Explaining deep neural network models for electricity price forecasting with XAI
Pesenti, Antoine, OSullivan, Aidan
Electricity markets are highly complex, involving lots of interactions and complex dependencies that make it hard to understand the inner workings of the market and what is driving prices. Econometric methods have been developed for this, white-box models, however, they are not as powerful as deep neural network models (DNN).
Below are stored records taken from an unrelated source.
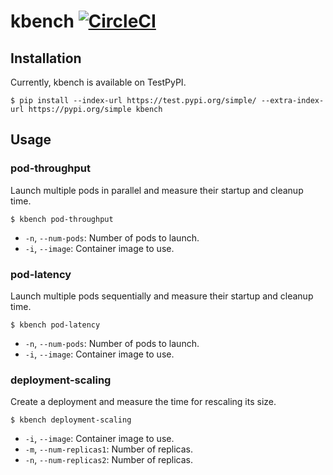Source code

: # kbench [![CircleCI](https://circleci.com/gh/keichi/kbench.svg?style=svg)](https://circleci.com/gh/keichi/kbench)

## Installation

Currently, kbench is available on TestPyPI.

```
$ pip install --index-url https://test.pypi.org/simple/ --extra-index-url https://pypi.org/simple kbench
```

## Usage

### pod-throughput

Launch multiple pods in parallel and measure their startup and cleanup time.

```
$ kbench pod-throughput
```

- `-n`, `--num-pods`: Number of pods to launch.
- `-i`, `--image`: Container image to use.

### pod-latency

Launch multiple pods sequentially and measure their startup and cleanup time.

```
$ kbench pod-latency
```

- `-n`, `--num-pods`: Number of pods to launch.
- `-i`, `--image`: Container image to use.

### deployment-scaling

Create a deployment and measure the time for rescaling its size.

```
$ kbench deployment-scaling
```

- `-i`, `--image`: Container image to use.
- `-m`, `--num-replicas1`: Number of replicas.
- `-n`, `--num-replicas2`: Number of replicas.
In this paper, we use a DNN to forecast the price and then use XAI methods to understand the factors driving the price dynamics in the market. The objective is to increase our understanding of how different electricity markets work. To do that, we apply explainable methods such as SHAP and Gradient, combined with visual techniques like heatmaps (saliency maps) to analyse the behaviour and contributions of various features across five electricity markets. We introduce the novel concepts of SSHAP values and SSHAP lines to enhance the complex representation of high-dimensional tabular models.